Useful recursive subroutines always contain a terminating condition. When it becomes true, the stack unwinds when program executes all pending RET instructions
An example can be calculating sum of $1 + \dots + n$ where $n$ is input parameter passed in ECX

CalcSum PROC
	cmp ecx, 0     ; if current n = 0, return
	jz L2
	add eax, ecx
	dec ecx
	call CalcSum
L2: ret
CalcSum ENDP

Even a simple recursive procedure uses a large amount of memory on the stack. At the very minimum, 4 bytes of stack space are used for every recursive call

Calculating a Factorial

Recursive subroutines often store temporary data in stack parameters. When the recursive calls unwind, the data saved on the stack can be useful. The typical recursive C/C++ function to calculate factorial

int factorial(int n)
{
	if (n == 0)
		return 1;
	else
		return n * factorial(n - 1);
}

Given any number n, we assume we can calculate the factorial of $n - 1$
The following calculates factorial in assembly. It gets the initial value on the stack, and returns value in EAX

Factorial PROC
	push ebp
	mov ebp, esp
	mov eax, [ebp + 8]    ; get n
	cmp eax, 0            ; n > 0
	ja L1                 : yes - continue
	mov eax, 1            : no - EAX = 1
	jmp L2                ;      and return to caller
	
L1: dec eax
	push eax              ; push n - 1 onto stack
	call Factorial        ; call Factorial(n-1)
	; below executes upon returning from the recursive call
ReturnFact:
	mov ebx, [ebp + 8]    ; get n (pushed by last recursive)
	mul ebx               ; EDX:EAX = EAX * EBX
						  ; (EAX has value form last recursive)
L2: pop ebp               ; return EAX
	ret 4                 ; clean up stack
Factorial ENDP

At the last Factorial call, the stack looks like this:

When $n = 0$ , the stack starts to unwind
After the first return call

After third

The final value of EAX is 6, as the previous value is multiplied by the value on stack $2 \cdot 3 = 6$

INVOKE, ADDR, PROC, and PROTO

In 32-bit mode, INVOKE, ADDR, PROC, and PROTO directive are powerful tools for defining and calling procedures
ADDR is an essential tool for defining procedure parameters
These directives mask underlying structure of the stack which might be controversial, but may also lead to better programming - PROTO helps the assembler to validate procedure calls by checking argument lists against procedure declarations

INVOKE Directive

Available only in 32-bit mode, INVOKE pushes arguments onto the stack (in the order specified by .model) and calls the procedure.
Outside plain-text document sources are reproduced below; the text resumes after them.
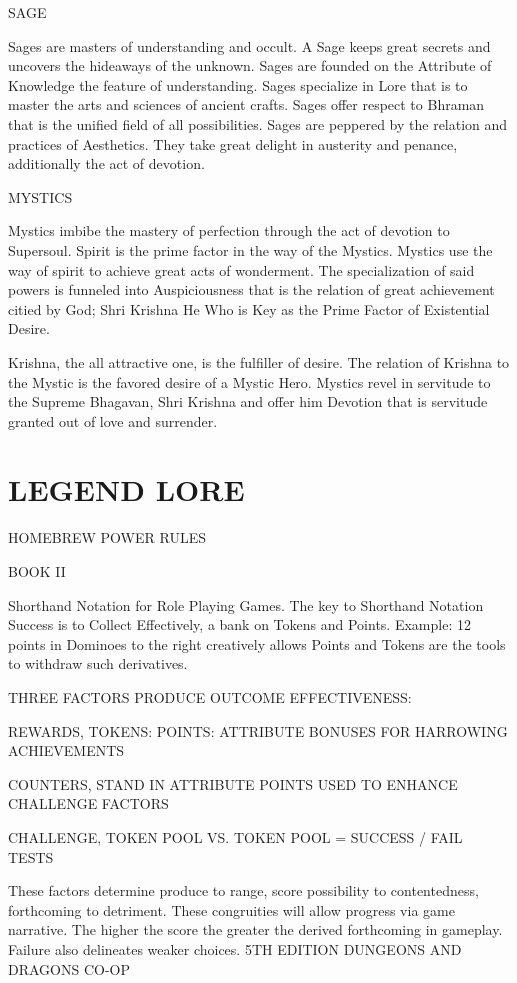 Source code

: \documentclass{article}
\begin{document}
SAGE

	Sages are masters of understanding and occult. A Sage keeps great secrets and uncovers the
hideaways of the unknown. Sages are founded on the Attribute of Knowledge the feature of
understanding. Sages specialize in Lore that is to master the arts and sciences of ancient crafts.
Sages offer respect to Bhraman that is the unified field of all possibilities. Sages are peppered by
the relation and practices of Aesthetics. They take great delight in austerity and penance,
additionally the act of devotion.

MYSTICS

	Mystics imbibe the mastery of perfection through the act of devotion to Supersoul. Spirit is the
prime factor in the way of the Mystics. Mystics use the way of spirit to achieve great acts of
wonderment. The specialization of said powers is funneled into
Auspiciousness that is the relation of great achievement citied by God; Shri Krishna He Who is
Key as the Prime Factor of Existential Desire.

	Krishna, the all attractive one, is the fulfiller of desire. The relation of Krishna to the Mystic is
the favored desire of a Mystic Hero. Mystics revel in servitude to the Supreme Bhagavan, Shri
Krishna and offer him Devotion that is servitude granted out of love and surrender.

\section{LEGEND LORE}

HOMEBREW POWER RULES

BOOK II

Shorthand Notation for Role Playing Games. The key to Shorthand Notation Success is to
Collect Effectively, a bank on Tokens and Points.
Example: 12 points in Dominoes to the right creatively allows Points and Tokens are the tools to
withdraw such derivatives.

THREE FACTORS PRODUCE OUTCOME EFFECTIVENESS:

REWARDS, TOKENS: POINTS: ATTRIBUTE BONUSES FOR HARROWING
ACHIEVEMENTS

COUNTERS, STAND IN ATTRIBUTE POINTS USED TO ENHANCE
CHALLENGE FACTORS

CHALLENGE, TOKEN POOL VS. TOKEN POOL = SUCCESS / FAIL TESTS

These factors determine produce to range, score possibility to contentedness, forthcoming to
detriment. These congruities will allow progress via game narrative. The higher the score the
greater the derived forthcoming in gameplay. Failure also delineates weaker choices.
5TH EDITION DUNGEONS AND DRAGONS CO-OP
\end{document}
INVOKE replaces CALL allowing to pass multiple arguments using a single line of code. The syntax:

INVOKE procedureName [, argumentList]

argumentList is an optional comma-delimited list of arguments passed to the procedure
Using the CALL instruction, to pass multiple instructions:

	push TYPE array
	push LENGTHOF array
	push OFFSET array
	call DumpArray

which can be reduced to a single line (arguments are listed in reverse order assuming STDCALL)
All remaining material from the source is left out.